High level of compliance for trucking under grain harvest scheme

By: Brad Gardner


Majority of grain loads fell within the allowable mass limits, report shows

High level of compliance for trucking under grain harvest scheme
The Grain Harvest Management Scheme allows eligible trucking operators to carry up to 5 per cent over general mass limits.

 

A scheme allowing trucking operators to haul more grain per load in New South Wales continues to grow in strength, with compliance and participation rates on the rise.

A recently released review of the Grain Harvest Management Scheme (GHMS) from the October to December 2014 harvest period found only 1.5 per cent of deliveries to silos under the scheme exceeded allowable mass limits and were in the minor breach range.

Conversely, the review found that trucks enrolled in other schemes – such as concessional mass limits – had a higher non-compliance rate. The report says non-GHMS deliveries exceeded allowable mass limits by 12.8 per cent.

Introduced in 2012, the GHMS allows eligible trucking operators to carry up to 5 per cent over general mass limits to GHMS-accredited receivers. The grain industry must gain the consent of local governments to haul grain at GHMS mass limits.

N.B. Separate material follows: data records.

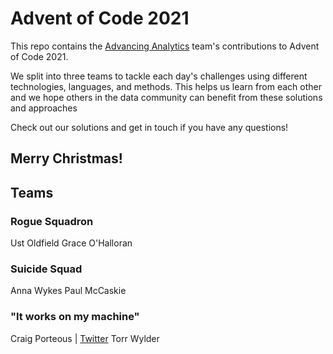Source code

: # Advent of Code 2021

This repo contains the [Advancing Analytics](https://www.advancinganalytics.co.uk/) team's contributions to Advent of Code 2021.

We split into three teams to tackle each day's challenges using different technologies, languages, and methods. This helps us learn from each other and we hope others in the data community can benefit from these solutions and approaches

Check out our solutions and get in touch if you have any questions!

## Merry Christmas!


## Teams

### Rogue Squadron

Ust Oldfield
Grace O'Halloran
### Suicide Squad

Anna Wykes
Paul McCaskie
### "It works on my machine"

Craig Porteous | [Twitter](https://twitter.com/cporteous)
Torr Wylder
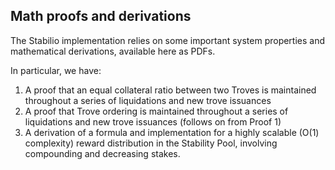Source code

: ## Math proofs and derivations

The Stabilio implementation relies on some important system properties and mathematical derivations, available here as PDFs.

In particular, we have:

1. A proof that an equal collateral ratio between two Troves is maintained throughout a series of liquidations and new trove issuances
2. A proof that Trove ordering is maintained throughout a series of liquidations and new trove issuances (follows on from Proof 1)
3. A derivation of a formula and implementation for a highly scalable (O(1) complexity) reward distribution in the Stability Pool, involving compounding and decreasing stakes.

"Overall, the data shows that the GHMS experienced a high level of compliance – more so than grain delivered under other concessional schemes with longer standing. The Concessional Mass Limits scheme, for example, represented a relatively high number of overloaded vehicles reported to Roads and Maritime [Services]," the review says.

"The data also shows the continued commitment by industry to loading within the GHMS masses, with very low levels of overloading behaviour above GHMS concessions."

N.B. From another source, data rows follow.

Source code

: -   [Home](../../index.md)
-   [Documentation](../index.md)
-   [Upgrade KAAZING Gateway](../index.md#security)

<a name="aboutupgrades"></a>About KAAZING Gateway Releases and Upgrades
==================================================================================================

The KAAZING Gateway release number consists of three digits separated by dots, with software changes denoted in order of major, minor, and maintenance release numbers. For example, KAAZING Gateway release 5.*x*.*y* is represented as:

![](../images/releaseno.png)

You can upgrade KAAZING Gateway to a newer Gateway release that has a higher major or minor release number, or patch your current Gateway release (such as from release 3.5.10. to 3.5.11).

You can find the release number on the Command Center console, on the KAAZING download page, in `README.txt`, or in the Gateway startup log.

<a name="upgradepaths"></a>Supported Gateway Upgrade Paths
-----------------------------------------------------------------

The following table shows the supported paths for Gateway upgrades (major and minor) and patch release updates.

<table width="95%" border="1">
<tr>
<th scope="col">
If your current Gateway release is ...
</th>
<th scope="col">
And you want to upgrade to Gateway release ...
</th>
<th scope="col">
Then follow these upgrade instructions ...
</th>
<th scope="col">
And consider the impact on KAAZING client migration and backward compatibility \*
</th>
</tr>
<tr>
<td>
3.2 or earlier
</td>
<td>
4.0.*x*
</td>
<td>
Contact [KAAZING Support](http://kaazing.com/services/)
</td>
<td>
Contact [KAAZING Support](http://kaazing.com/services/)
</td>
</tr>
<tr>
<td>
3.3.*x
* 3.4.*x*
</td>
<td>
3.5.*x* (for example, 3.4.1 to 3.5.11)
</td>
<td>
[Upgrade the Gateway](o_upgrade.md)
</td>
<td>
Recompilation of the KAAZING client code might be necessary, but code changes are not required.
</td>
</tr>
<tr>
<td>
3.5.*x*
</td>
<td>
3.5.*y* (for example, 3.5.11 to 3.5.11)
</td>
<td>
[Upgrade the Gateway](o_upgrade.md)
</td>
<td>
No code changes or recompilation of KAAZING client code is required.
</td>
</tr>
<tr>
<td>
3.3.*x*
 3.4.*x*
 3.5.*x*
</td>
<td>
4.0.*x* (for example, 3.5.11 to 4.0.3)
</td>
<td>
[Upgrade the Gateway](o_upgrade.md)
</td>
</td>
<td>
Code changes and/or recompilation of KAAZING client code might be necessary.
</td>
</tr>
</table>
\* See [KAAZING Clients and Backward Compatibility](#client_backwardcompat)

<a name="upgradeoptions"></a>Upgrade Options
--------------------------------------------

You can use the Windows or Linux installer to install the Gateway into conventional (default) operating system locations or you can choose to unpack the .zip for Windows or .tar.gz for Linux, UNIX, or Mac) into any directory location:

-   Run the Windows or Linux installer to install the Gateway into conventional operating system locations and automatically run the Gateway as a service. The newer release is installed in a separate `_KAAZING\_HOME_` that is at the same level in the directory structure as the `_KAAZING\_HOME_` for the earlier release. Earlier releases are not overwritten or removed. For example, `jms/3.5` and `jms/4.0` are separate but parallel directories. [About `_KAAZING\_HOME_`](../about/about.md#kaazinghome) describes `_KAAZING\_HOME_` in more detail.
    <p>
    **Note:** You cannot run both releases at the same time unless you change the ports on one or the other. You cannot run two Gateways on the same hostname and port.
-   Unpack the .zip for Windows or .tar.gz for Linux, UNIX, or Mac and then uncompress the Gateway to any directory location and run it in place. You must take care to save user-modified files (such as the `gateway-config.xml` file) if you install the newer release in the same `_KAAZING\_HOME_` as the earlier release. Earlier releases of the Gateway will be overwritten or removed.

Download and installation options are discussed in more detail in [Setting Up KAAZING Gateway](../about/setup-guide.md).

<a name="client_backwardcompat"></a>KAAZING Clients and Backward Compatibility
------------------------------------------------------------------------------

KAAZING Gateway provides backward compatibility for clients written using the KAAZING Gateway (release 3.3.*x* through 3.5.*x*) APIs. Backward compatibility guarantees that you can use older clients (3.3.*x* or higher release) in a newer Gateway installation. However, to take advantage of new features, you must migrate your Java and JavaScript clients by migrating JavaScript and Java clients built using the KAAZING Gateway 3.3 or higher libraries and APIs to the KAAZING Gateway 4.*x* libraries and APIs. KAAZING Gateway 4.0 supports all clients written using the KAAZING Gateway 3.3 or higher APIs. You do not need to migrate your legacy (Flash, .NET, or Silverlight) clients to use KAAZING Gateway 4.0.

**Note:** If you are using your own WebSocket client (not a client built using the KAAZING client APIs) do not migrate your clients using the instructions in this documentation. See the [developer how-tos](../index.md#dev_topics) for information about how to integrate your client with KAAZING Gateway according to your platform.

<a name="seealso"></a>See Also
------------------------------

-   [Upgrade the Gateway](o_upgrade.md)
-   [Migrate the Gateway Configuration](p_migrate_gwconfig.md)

The report says the high level of compliance is an important outcome for the scheme and shows accurate loading practices are occurring alongside a good understanding of the intent of the GHMS.

"Both the data and industry consultation suggests that growers and operators understand the intent of the GHMS, to allow flexibility when loading grain on the farm, and therefore do not abuse the concession by consistently exceeding mass limits," it says.

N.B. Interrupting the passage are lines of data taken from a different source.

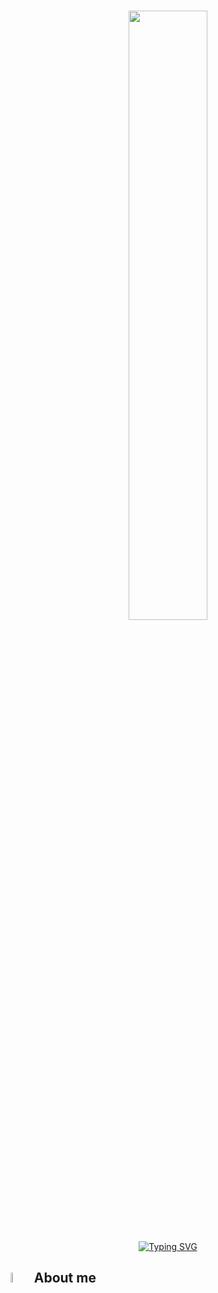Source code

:<h1 align="center">
  <img src="https://media1.tenor.com/m/lOKpSMnYE5YAAAAC/hi-anime.gif" width="50%">
  <br>
</h1>

<p align="center">
 <a href="https://git.io/typing-svg">
    <img src="https://readme-typing-svg.demolab.com?font=Fira+Code&pause=1000&color=%236FDA44&center=true&vCenter=true&width=600&lines=AI+Student+at+AAST;2xECPC+Finalist;ACPC+Finalist;I+am+majoring+in+Robotics+and+Machine+Learning;Always+learning+new+things;Using+Competitive+Programming+in+all+projects" alt="Typing SVG" />
  </a>
</p>


## <img src = "" width = 6.5%> About me
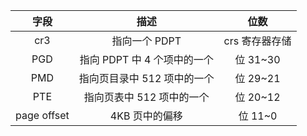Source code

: |    字段     |            描述             |      位数      |
| :---------: | :-------------------------: | :------------: |
|     cr3     |        指向一个 PDPT        | crs 寄存器存储 |
|     PGD     | 指向 PDPT 中 4 个项中的一个 |    位 31~30    |
|     PMD     | 指向页目录中 512 项中的一个 |    位 29~21    |
|     PTE     |  指向页表中 512 项中的一个  |    位 20~12    |
| page offset |       4KB 页中的偏移        |    位 11~0     |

The review found a 14 per cent rise in GHMS participation rates from 2013 and 2014 harvests. As many as 56 local government authorities approved GHMS mass limit trips, while 13 grain receivers participated in the scheme.

"Survey responses from local councils indicate a generally positive response to the GHMS, with almost 60 per cent of survey respondents suggesting the GHMS was achieving a balance between road wear concerns and a productivity benefit," the report says.

"Overall the data and survey responses show that the majority of respondents reported that the 2014-16 GHMS was as good as or better than the GHMS operation for 2013-14, which likely reflected a growing level of familiarity with the GHMS."

The report says 67 per cent of reported grain deliveries during the October to December 2014 harvest were under the GHMS, helping prevent 5,600 vehicle trips.

The GHMS has been extended to run until at least June 30, 2016.

 

The Grain Harvest Management Scheme allows eligible trucking operators in New South Wales to carry up to 5 per cent over general mass limits.